When McGregor and Mayweather compete in a boxing match on Aug. 26, there should be no actual losers. McGregor will lose the fight, and Mayweather will be a winner. Yet McGregor will be a winner, too, because he’ll have made a ton of money and he will have simply lost a fight he was supposed to lose. Mixed martial arts and boxing both benefit from a complete mismatch that shouldn’t be happening but that will make hundreds of millions of dollars anyway.
But what exactly happens if McGregor beats Mayweather? More specifically, what happens to the sport of boxing, its fan base, and the progress of mixed martial arts?
Continued growth for MMA
Mixed martial arts, led by the UFC, is eating boxing’s lunch already. For one of its champions — not even someone who is undefeated, but who lost as recently as a couple fights ago — to walk into a longer-established sport like boxing and score a win over a 49-0 fighter…it’s unthinkable. But if it happens, then MMA soars to new heights.

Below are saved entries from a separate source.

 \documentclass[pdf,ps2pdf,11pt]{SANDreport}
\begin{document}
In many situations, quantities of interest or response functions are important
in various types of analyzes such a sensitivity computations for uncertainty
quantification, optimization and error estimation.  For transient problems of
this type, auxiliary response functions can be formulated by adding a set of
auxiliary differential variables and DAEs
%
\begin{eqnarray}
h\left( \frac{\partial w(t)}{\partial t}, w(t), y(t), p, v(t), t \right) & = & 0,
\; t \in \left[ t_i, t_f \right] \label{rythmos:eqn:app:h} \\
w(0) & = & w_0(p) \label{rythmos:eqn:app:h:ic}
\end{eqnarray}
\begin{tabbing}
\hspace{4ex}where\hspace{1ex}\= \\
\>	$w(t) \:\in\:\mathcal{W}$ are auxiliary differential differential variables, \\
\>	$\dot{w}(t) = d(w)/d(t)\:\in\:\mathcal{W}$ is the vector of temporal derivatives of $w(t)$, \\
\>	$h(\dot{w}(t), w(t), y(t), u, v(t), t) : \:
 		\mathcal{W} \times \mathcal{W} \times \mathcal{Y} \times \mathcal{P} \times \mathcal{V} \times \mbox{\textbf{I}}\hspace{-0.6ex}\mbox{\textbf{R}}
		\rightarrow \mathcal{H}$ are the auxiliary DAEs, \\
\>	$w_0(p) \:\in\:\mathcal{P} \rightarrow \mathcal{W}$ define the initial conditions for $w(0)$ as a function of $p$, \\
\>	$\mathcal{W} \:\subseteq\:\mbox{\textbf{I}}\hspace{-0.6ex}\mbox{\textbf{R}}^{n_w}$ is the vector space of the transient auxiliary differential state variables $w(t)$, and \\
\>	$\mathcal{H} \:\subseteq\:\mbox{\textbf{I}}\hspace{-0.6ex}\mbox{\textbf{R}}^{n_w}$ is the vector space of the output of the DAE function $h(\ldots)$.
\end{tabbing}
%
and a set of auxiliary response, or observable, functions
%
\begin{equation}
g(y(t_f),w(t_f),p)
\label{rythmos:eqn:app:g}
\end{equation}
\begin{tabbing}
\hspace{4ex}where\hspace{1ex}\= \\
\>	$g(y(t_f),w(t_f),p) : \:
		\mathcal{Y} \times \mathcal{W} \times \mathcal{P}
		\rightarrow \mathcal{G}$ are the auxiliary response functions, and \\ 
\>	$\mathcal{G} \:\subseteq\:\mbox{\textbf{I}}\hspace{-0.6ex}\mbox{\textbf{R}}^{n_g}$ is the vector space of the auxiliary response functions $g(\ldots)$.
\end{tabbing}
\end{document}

There is no more debate at that point. Boxing will still have fans, but anybody new to combat sports caught in the hype, already a fan of MMA, or a fringe boxing fan to begin with, will clearly understand that mixed martial arts is the premier combat sport, whether that is actually true or not.
It could even result in more young athletes going into mixed martial arts than boxing. Drawing young, promising athletes into the sport is crucial for longevity. Boxing would die without an influx of talent.
Obscurity for boxing
Everything that was said for mixed martial arts above, but the opposite. Boxing’s top stars are doing quite well for themselves, and those who compete in or love the sport will still do so. But mixed martial arts has been an ongoing thorn in boxing’s side from an audience standpoint for a long time, and it will not get any better if Mayweather, a 49-0 boxer and the best in the world, loses.
This could even be true in the event of a boring Mayweather win, which seems likely. Mayweather is an incredible talent, but his evasiveness and frustrating game planning aren’t always the most interesting things to watch. A masterful, dominant display of technical counter-fighting en route to a decision victory for Mayweather likely wouldn’t hook many new fans.
A fluke that a rematch wouldn’t fix
Mayweather is undefeated. Losing to McGregor and then going back and winning the fight he was always supposed to win in the first place would not restore his undefeated record. It wouldn’t make for an unblemished (in-ring) career. And for the sport of boxing, it wouldn’t be correcting a wrong.
The best boxer of this generation would have lost to someone who had never competed in the sport before. There is no going back from that, regardless of how Mayweather beats McGregor in a rematch. It is potentially irreparable damage to the sport of boxing in its current form.